<<<<

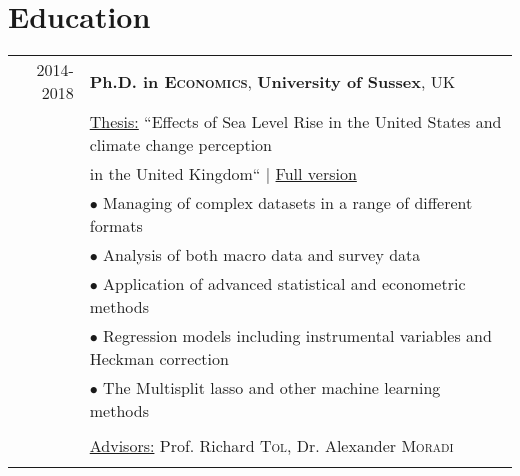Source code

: \documentclass[a4paper,10pt]{article}
\begin{document}
\section{Education}
\begin{tabular}{rl}	
 2014-2018 & \textbf{Ph.D. in \textsc{Economics}}, \textbf{University of Sussex}, UK\\
& \underline{Thesis:} ``Effects of Sea Level Rise in the United States and climate change perception\\

& in the United Kingdom`` \hfill | \href{http://sro.sussex.ac.uk/76891/}{Full version}\\
& \hspace{0.5cm} $\bullet$ Managing of complex datasets in a range of different formats\\
& \hspace{0.5cm} $\bullet$ Analysis of both macro data and survey data\\
& \hspace{0.5cm} $\bullet$ Application of advanced statistical and econometric methods\\
& \hspace{0.5cm} $\bullet$ Regression models including instrumental
variables and Heckman correction\\
& \hspace{0.5cm} $\bullet$ The Multisplit lasso and other machine learning methods\\
\\
& \underline{Advisors:} Prof. Richard \textsc{Tol}, Dr. Alexander \textsc{Moradi}\\&\\


\end{tabular}



\end{document}

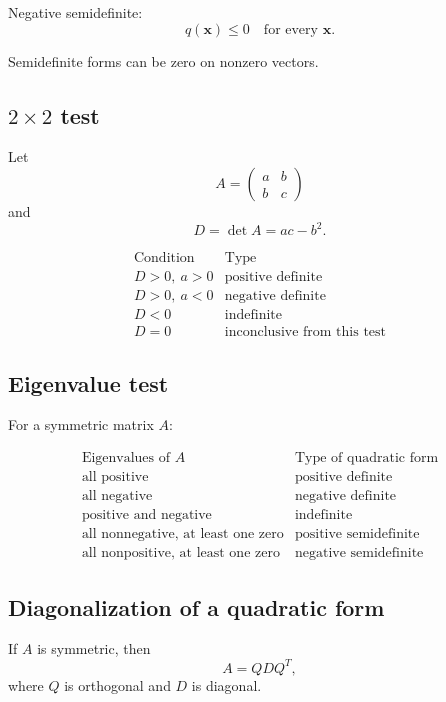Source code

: Negative semidefinite:
\[
\boxed{
    q(\mathbf x)\le0
    \quad\text{for every }\mathbf x.
}
\]

Semidefinite forms can be zero on nonzero vectors.

\subsection*{\(2\times2\) test}

Let
\[
    A=
    \begin{pmatrix}
    a&b\\
    b&c
    \end{pmatrix}
\]
and
\[
    D=\det A=ac-b^2.
\]

\[
\begin{array}{c|c}
\text{Condition} & \text{Type} \\ \hline
D>0,\ a>0 & \text{positive definite}\\[1mm]
D>0,\ a<0 & \text{negative definite}\\[1mm]
D<0 & \text{indefinite}\\[1mm]
D=0 & \text{inconclusive from this test}
\end{array}
\]

\subsection*{Eigenvalue test}

For a symmetric matrix \(A\):

\[
\begin{array}{c|c}
\text{Eigenvalues of }A & \text{Type of quadratic form} \\ \hline
\text{all positive} & \text{positive definite}\\[1mm]
\text{all negative} & \text{negative definite}\\[1mm]
\text{positive and negative} & \text{indefinite}\\[1mm]
\text{all nonnegative, at least one zero} & \text{positive semidefinite}\\[1mm]
\text{all nonpositive, at least one zero} & \text{negative semidefinite}
\end{array}
\]

\subsection*{Diagonalization of a quadratic form}

If \(A\) is symmetric, then
\[
\boxed{
    A=QDQ^T,
}
\]
where \(Q\) is orthogonal and \(D\) is diagonal.

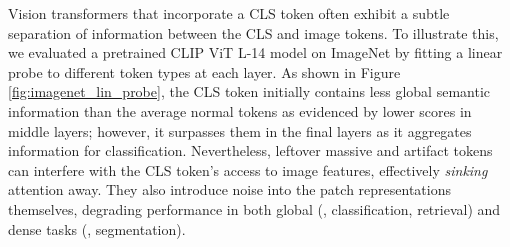 

Vision transformers that incorporate a CLS token often exhibit a subtle separation of information between the CLS and image tokens. To illustrate this, we evaluated a pretrained CLIP ViT L-14 model on ImageNet by fitting a linear probe to different token types at each layer. As shown in Figure \ref{fig:imagenet_lin_probe}, the CLS token initially contains less global semantic information than the average normal tokens as evidenced by lower scores in middle layers; however, it surpasses them in the final layers as it aggregates information for classification. Nevertheless, leftover massive and artifact tokens can interfere with the CLS token’s access to image features, effectively \emph{sinking} attention away. They also introduce noise into the patch representations themselves, degrading performance in both global (\eg, classification, retrieval) and dense tasks (\eg, segmentation).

>>>>

Faithful copy, images left out: write out every line of data.

[TASK RESULT]:
Source code

: \documentclass[a4paper,10pt]{article}
\begin{document}
\section{Education}
\begin{tabular}{rl}	
 2014-2018 & \textbf{Ph.D. in \textsc{Economics}}, \textbf{University of Sussex}, UK\\
& \underline{Thesis:} ``Effects of Sea Level Rise in the United States and climate change perception\\

& in the United Kingdom`` \hfill | \href{http://sro.sussex.ac.uk/76891/}{Full version}\\
& \hspace{0.5cm} $\bullet$ Managing of complex datasets in a range of different formats\\
& \hspace{0.5cm} $\bullet$ Analysis of both macro data and survey data\\
& \hspace{0.5cm} $\bullet$ Application of advanced statistical and econometric methods\\
& \hspace{0.5cm} $\bullet$ Regression models including instrumental
variables and Heckman correction\\
& \hspace{0.5cm} $\bullet$ The Multisplit lasso and other machine learning methods\\
\\
& \underline{Advisors:} Prof. Richard \textsc{Tol}, Dr. Alexander \textsc{Moradi}\\&\\


\end{tabular}



\end{document}

Source code

: Negative semidefinite:
\[
\boxed{
    q(\mathbf x)\le0
    \quad\text{for every }\mathbf x.
}
\]

Semidefinite forms can be zero on nonzero vectors.

\subsection*{\(2\times2\) test}

Let
\[
    A=
    \begin{pmatrix}
    a&b\\
    b&c
    \end{pmatrix}
\]
and
\[
    D=\det A=ac-b^2.
\]

\[
\begin{array}{c|c}
\text{Condition} & \text{Type} \\ \hline
D>0,\ a>0 & \text{positive definite}\\[1mm]
D>0,\ a<0 & \text{negative definite}\\[1mm]
D<0 & \text{indefinite}\\[1mm]
D=0 & \text{inconclusive from this test}
\end{array}
\]

\subsection*{Eigenvalue test}

For a symmetric matrix \(A\):

\[
\begin{array}{c|c}
\text{Eigenvalues of }A & \text{Type of quadratic form} \\ \hline
\text{all positive} & \text{positive definite}\\[1mm]
\text{all negative} & \text{negative definite}\\[1mm]
\text{positive and negative} & \text{indefinite}\\[1mm]
\text{all nonnegative, at least one zero} & \text{positive semidefinite}\\[1mm]
\text{all nonpositive, at least one zero} & \text{negative semidefinite}
\end{array}
\]

\subsection*{Diagonalization of a quadratic form}

If \(A\) is symmetric, then
\[
\boxed{
    A=QDQ^T,
}
\]
where \(Q\) is orthogonal and \(D\) is diagonal.


Vision transformers that incorporate a CLS token often exhibit a subtle separation of information between the CLS and image tokens. To illustrate this, we evaluated a pretrained CLIP ViT L-14 model on ImageNet by fitting a linear probe to different token types at each layer. As shown in Figure \ref{fig:imagenet_lin_probe}, the CLS token initially contains less global semantic information than the average normal tokens as evidenced by lower scores in middle layers; however, it surpasses them in the final layers as it aggregates information for classification. Nevertheless, leftover massive and artifact tokens can interfere with the CLS token’s access to image features, effectively \emph{sinking} attention away. They also introduce noise into the patch representations themselves, degrading performance in both global (\eg, classification, retrieval) and dense tasks (\eg, segmentation).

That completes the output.